Source records section start

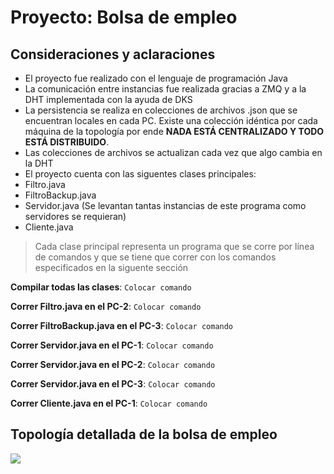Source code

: # Proyecto: Bolsa de empleo

## Consideraciones y aclaraciones

* El proyecto fue realizado con el lenguaje de programación Java
* La comunicación entre instancias fue realizada gracias a ZMQ y a la DHT implementada con la ayuda de DKS
* La persistencia se realiza en colecciones de archivos .json que se encuentran locales en cada PC. Existe una colección idéntica por cada máquina de la topología por ende **NADA ESTÁ CENTRALIZADO Y TODO ESTÁ DISTRIBUIDO**.
* Las colecciones de archivos se actualizan cada vez que algo cambia en la DHT
* El proyecto cuenta con las siguentes clases principales:
*   Filtro.java
*   FiltroBackup.java
*   Servidor.java (Se levantan tantas instancias de este programa como servidores se requieran)
*   Cliente.java
> Cada clase principal representa un programa que se corre por línea de comandos y que se tiene que correr con los comandos especificados en la siguente sección

**Compilar todas las clases**: `Colocar comando`

**Correr Filtro.java en el PC-2**: `Colocar comando`

**Correr FiltroBackup.java en el PC-3**: `Colocar comando`

**Correr Servidor.java en el PC-1**: `Colocar comando`

**Correr Servidor.java en el PC-2**: `Colocar comando`

**Correr Servidor.java en el PC-3**: `Colocar comando`

**Correr Cliente.java en el PC-1**: `Colocar comando`

## Topología detallada de la bolsa de empleo

![](images/TopologíaBolsaDeEmpleo.png)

Source records section end

__Assignment__
Check the entries above for the word "instancias" and copy every line where it turns up.

__Solution__
* La comunicación entre instancias fue realizada gracias a ZMQ y a la DHT implementada con la ayuda de DKS
*   Servidor.java (Se levantan tantas instancias de este programa como servidores se requieran)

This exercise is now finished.